Author(s)	Cristóbal Gallardo
Reviewers

Overview
Questions:

How can we analyse the health status of the soil?

How do plants modify the composition of microbial communities?

Objectives:

Use Nanopore data for studying soil metagenomics

Analyze and preprocess Nanopore reads

Use Kraken2 to assign a taxonomic labels

Requirements:

Introduction to Galaxy Analyses

Time estimation: 2 hours

Supporting Materials:

Datasets

Workflows

FAQs

instances Available on these Galaxies

Known Working

UseGalaxy.eu ✅ ⭐️

UseGalaxy.org (Main) ✅ ⭐️

UseGalaxy.org.au ✅ ⭐️

UseGalaxy.no ✅

Possibly Working

GalaxyTrakr

UseGalaxy.be

UseGalaxy.cz

UseGalaxy.fr

Published: Nov 24, 2020

Last modification: Jul 31, 2024

License: Tutorial Content is licensed under Creative Commons Attribution 4.0 International License.
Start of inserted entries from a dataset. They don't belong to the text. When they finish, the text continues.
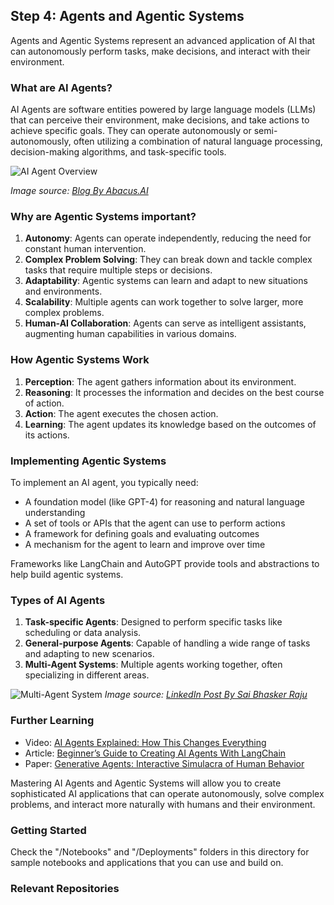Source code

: ## Step 4: Agents and Agentic Systems

Agents and Agentic Systems represent an advanced application of AI that can autonomously perform tasks, make decisions, and interact with their environment.

### What are AI Agents?

AI Agents are software entities powered by large language models (LLMs) that can perceive their environment, make decisions, and take actions to achieve specific goals. They can operate autonomously or semi-autonomously, often utilizing a combination of natural language processing, decision-making algorithms, and task-specific tools.

![AI Agent Overview](https://i0.wp.com/blog.abacus.ai/wp-content/uploads/2023/08/%D0%98%D0%BB%D0%BB%D1%8E%D1%81%D1%82%D1%80%D0%B0%D1%86%D0%B8%D1%8F_%D0%B1%D0%B5%D0%B7_%D0%BD%D0%B0%D0%B7%D0%B2%D0%B0%D0%BD%D0%B8%D1%8F-12-2.jpg?resize=1200%2C1358&ssl=1)

*Image source: [Blog By Abacus.AI](https://blog.abacus.ai/blog/2023/08/31/supercharge-productivity-accomplish-10x-more-with-ai-agents/)*

### Why are Agentic Systems important?

1. **Autonomy**: Agents can operate independently, reducing the need for constant human intervention.
2. **Complex Problem Solving**: They can break down and tackle complex tasks that require multiple steps or decisions.
3. **Adaptability**: Agentic systems can learn and adapt to new situations and environments.
4. **Scalability**: Multiple agents can work together to solve larger, more complex problems.
5. **Human-AI Collaboration**: Agents can serve as intelligent assistants, augmenting human capabilities in various domains.

### How Agentic Systems Work

1. **Perception**: The agent gathers information about its environment.
2. **Reasoning**: It processes the information and decides on the best course of action.
3. **Action**: The agent executes the chosen action.
4. **Learning**: The agent updates its knowledge based on the outcomes of its actions.

### Implementing Agentic Systems

To implement an AI agent, you typically need:
- A foundation model (like GPT-4) for reasoning and natural language understanding
- A set of tools or APIs that the agent can use to perform actions
- A framework for defining goals and evaluating outcomes
- A mechanism for the agent to learn and improve over time

Frameworks like LangChain and AutoGPT provide tools and abstractions to help build agentic systems.

### Types of AI Agents

1. **Task-specific Agents**: Designed to perform specific tasks like scheduling or data analysis.
2. **General-purpose Agents**: Capable of handling a wide range of tasks and adapting to new scenarios.
3. **Multi-Agent Systems**: Multiple agents working together, often specializing in different areas.

![Multi-Agent System](https://media.licdn.com/dms/image/D4E12AQGA6XWwOTkq4A/article-cover_image-shrink_720_1280/0/1708186184709?e=2147483647&v=beta&t=TojyZa0Gc8Z_xBv2JzYoUNHlP2WEv-T_JnwC6c10c10)
*Image source: [LinkedIn Post By Sai Bhasker Raju](https://www.linkedin.com/pulse/build-ai-agents-autogen-powered-locally-llms-sai-bhasker-raju-bc4ne/)*

### Further Learning

- Video: [AI Agents Explained: How This Changes Everything](https://www.youtube.com/watch?v=obFilwqWpDI)
- Article: [Beginner’s Guide to Creating AI Agents With LangChain](https://vijaykumarkartha.medium.com/beginners-guide-to-creating-ai-agents-with-langchain-eaa5c10973e6)
- Paper: [Generative Agents: Interactive Simulacra of Human Behavior](https://arxiv.org/abs/2304.03442)

Mastering AI Agents and Agentic Systems will allow you to create sophisticated AI applications that can operate autonomously, solve complex problems, and interact more naturally with humans and their environment.

### Getting Started 
Check the "/Notebooks" and "/Deployments" folders in this directory for sample notebooks and applications that you can use and build on.


### Relevant Repositories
The GTN Framework is licensed under MIT

purl PURL: https://gxy.io/GTN:T00392

rating Rating: 4.0 (1 recent ratings, 16 all time)

version Revision: 5

Healthy soils are an essential element in maintaining the planet’s ecological balance. That is why their protection must be considered a priority in order to guarantee the well-being of humanity. The alteration of microbial populations often precedes changes in the physical and chemical properties of soils, so monitoring their condition can serve to predict their future evolution, allowing to develop strategies to mitigate ecosystem damage.

Advances in sequencing technologies have opened up the possibility of using the study of taxa present in bacterial communities as indicators of soil condition. For such an approach to be possible, variations in microbial populations need to be less affected by spatial factors than by human-derived alterations, which has been confirmed by various investigations (Hermans et al. 2016, Fierer and Jackson 2006).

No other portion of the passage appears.